The second common cache write policy is the write-back policy. In this mode, writes to the cache are not immediately written to main memory; instead, the cache controller updates memory at a later time. This scheme tends to be higher performance because several writes to the same variable (or cache line) only update the cache line, they do not generate multiple writes to main memory.

Of course, at some point the cache controller must write the data in cache to memory. To determine which cache lines must be written back to main memory, the cache controller usually maintains a dirty bit with each cache line. The cache system sets this bit whenever it writes data to the cache. At some later time the cache controller checks this dirty bit to determine if it must write the cache line to memory. Of course, whenever the cache controller replaces a cache line with other data from memory, it must first write that cache line to memory if the dirty bit is set. Note that this increases the latency time when replacing a cache line. If the cache controller were able to write dirty cache lines to main memory while no other bus access was occurring, the system could reduce this latency during cache line replacement.

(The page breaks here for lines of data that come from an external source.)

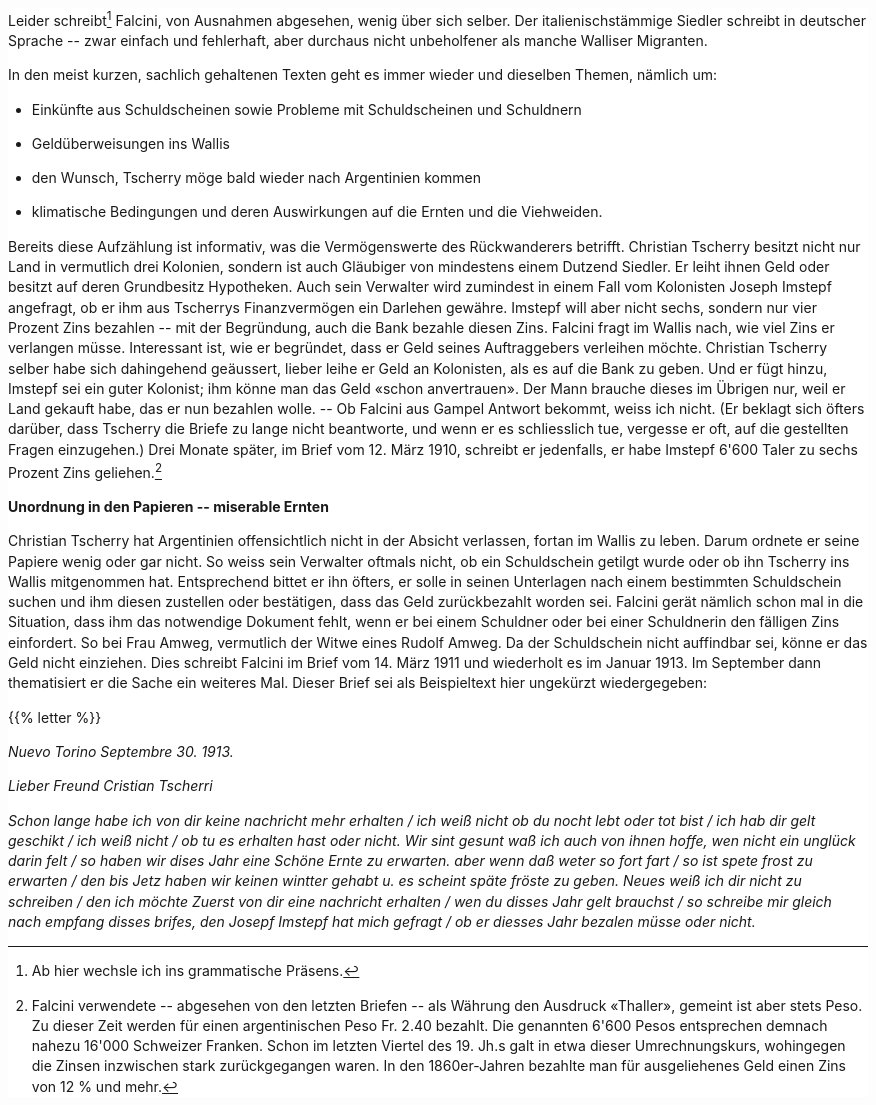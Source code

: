 Leider schreibt[^2] Falcini, von Ausnahmen abgesehen, wenig über sich selber. Der italienischstämmige Siedler schreibt in deutscher Sprache -- zwar einfach und fehlerhaft, aber durchaus nicht unbeholfener als manche Walliser Migranten.

In den meist kurzen, sachlich gehaltenen Texten geht es immer wieder und dieselben Themen, nämlich um:

-   Einkünfte aus Schuldscheinen sowie Probleme mit Schuldscheinen und Schuldnern

-   Geldüberweisungen ins Wallis

-   den Wunsch, Tscherry möge bald wieder nach Argentinien kommen

-   klimatische Bedingungen und deren Auswirkungen auf die Ernten und die Viehweiden.

Bereits diese Aufzählung ist informativ, was die Vermögenswerte des Rückwanderers betrifft. Christian Tscherry besitzt nicht nur Land in vermutlich drei Kolonien, sondern ist auch Gläubiger von mindestens einem Dutzend Siedler. Er leiht ihnen Geld oder besitzt auf deren Grundbesitz Hypotheken. Auch sein Verwalter wird zumindest in einem Fall vom Kolonisten Joseph Imstepf angefragt, ob er ihm aus Tscherrys Finanzvermögen ein Darlehen gewähre. Imstepf will aber nicht sechs, sondern nur vier Prozent Zins bezahlen -- mit der Begründung, auch die Bank bezahle diesen Zins. Falcini fragt im Wallis nach, wie viel Zins er verlangen müsse. Interessant ist, wie er begründet, dass er Geld seines Auftraggebers verleihen möchte. Christian Tscherry selber habe sich dahingehend geäussert, lieber leihe er Geld an Kolonisten, als es auf die Bank zu geben. Und er fügt hinzu, Imstepf sei ein guter Kolonist; ihm könne man das Geld «schon anvertrauen». Der Mann brauche dieses im Übrigen nur, weil er Land gekauft habe, das er nun bezahlen wolle. -- Ob Falcini aus Gampel Antwort bekommt, weiss ich nicht. (Er beklagt sich öfters darüber, dass Tscherry die Briefe zu lange nicht beantworte, und wenn er es schliesslich tue, vergesse er oft, auf die gestellten Fragen einzugehen.) Drei Monate später, im Brief vom 12. März 1910, schreibt er jedenfalls, er habe Imstepf 6\'600 Taler zu sechs Prozent Zins geliehen.[^3]

**Unordnung in den Papieren -- miserable Ernten**

Christian Tscherry hat Argentinien offensichtlich nicht in der Absicht verlassen, fortan im Wallis zu leben. Darum ordnete er seine Papiere wenig oder gar nicht. So weiss sein Verwalter oftmals nicht, ob ein Schuldschein getilgt wurde oder ob ihn Tscherry ins Wallis mitgenommen hat. Entsprechend bittet er ihn öfters, er solle in seinen Unterlagen nach einem bestimmten Schuldschein suchen und ihm diesen zustellen oder bestätigen, dass das Geld zurückbezahlt worden sei. Falcini gerät nämlich schon mal in die Situation, dass ihm das notwendige Dokument fehlt, wenn er bei einem Schuldner oder bei einer Schuldnerin den fälligen Zins einfordert. So bei Frau Amweg, vermutlich der Witwe eines Rudolf Amweg. Da der Schuldschein nicht auffindbar sei, könne er das Geld nicht einziehen. Dies schreibt Falcini im Brief vom 14. März 1911 und wiederholt es im Januar 1913. Im September dann thematisiert er die Sache ein weiteres Mal. Dieser Brief sei als Beispieltext hier ungekürzt wiedergegeben:

{{% letter %}}

*Nuevo Torino Septembre 30. 1913.*

*Lieber Freund Cristian Tscherri*

*Schon lange habe ich von dir keine nachricht mehr erhalten / ich weiß nicht ob du nocht lebt oder tot bist / ich hab dir gelt geschikt / ich weiß nicht / ob tu es erhalten hast oder nicht. Wir sint gesunt waß ich auch von ihnen hoffe, wen nicht ein unglück darin felt / so haben wir dises Jahr eine Schöne Ernte zu erwarten. aber wenn daß weter so fort fart / so ist spete frost zu erwarten / den bis Jetz haben wir keinen wintter gehabt u. es scheint späte fröste zu geben. Neues weiß ich dir nicht zu schreiben / den ich möchte Zuerst von dir eine nachricht erhalten / wen du disses Jahr gelt brauchst / so schreibe mir gleich nach empfang disses brifes, den Josepf Imstepf hat mich gefragt / ob er diesses Jahr bezalen müsse oder nicht.*


[^1]: In den Unterlagen finden sich drei verschiedene Angaben zum Geburtsjahr von Christian Tscherry. Die Tochter sagte, ihr Vater sei 1846 geboren, Klaus Anderegg nennt als Geburtsjahr 1848, und auf dem Totenandenken heisst es: «gestorben am 3. Dezember 1925 in Gampel, im 73 Lebensjahre». Ich halte die Angabe von Anderegg für verlässlich.
[^2]: Ab hier wechsle ich ins grammatische Präsens.
[^3]: Falcini verwendete -- abgesehen von den letzten Briefen -- als Währung den Ausdruck «Thaller», gemeint ist aber stets Peso. Zu dieser Zeit werden für einen argentinischen Peso Fr. 2.40 bezahlt. Die genannten 6\'600 Pesos entsprechen demnach nahezu 16\'000 Schweizer Franken. Schon im letzten Viertel des 19. Jh.s galt in etwa dieser Umrechnungskurs, wohingegen die Zinsen inzwischen stark zurückgegangen waren. In den 1860er-Jahren bezahlte man für ausgeliehenes Geld einen Zins von 12 % und mehr.
[^4]: Im Interview sagte die Tochter auch, der Verwalter habe für ihren Vater das Land verkauft. Das „schönste Land" habe er „wohl selbst" gekauft.
[^5]: In der Mineraliengrube im Binntal bekam ein Mineur 20 Rappen pro Stunde, ein Hilfsarbeiter 18 Rappen.
[^6]: Zu Eustolia gibt's zwar auf google maps eine Markierung, aber sie zeigt keine Ansiedlung.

A cache subsystem is not a panacea for slow memory access. In order for a cache system to be effective the software must exhibit locality of reference. If a program accesses memory in a random fashion (or in a fashion guaranteed to exploit the caching controller's weaknesses) then the caching subsystem will actually cause a big performance drop. Fortunately, real-world programs do exhibit locality of reference, so most programs will benefit from the presence of a cache in the memory subsystem.

Another feature to the cache subsystem on modern 80x86 CPUs is that the cache automatically handles many misaligned data references. As you may recall from an earlier chapter, there is a penalty for accesses larger data objects (words or dwords) at an address that is not an even multiple of that object's size. As it turns out, by providing some fancy logic, Intel's designers have eliminated this penalty as long as the data access is completely within a cache line. Therefore, accessing a word or double word at an odd address does not incur a performance penalty as long as the entire object lies within the same cache line. However, if the object crosses a cache line, then there will be a performance penalty for the memory access.

1This policy does exhibit some anomalies. These problems are beyond the scope of this chapter, but a good text on architecture or operating systems will discuss the problems with the FIFO replacement policy.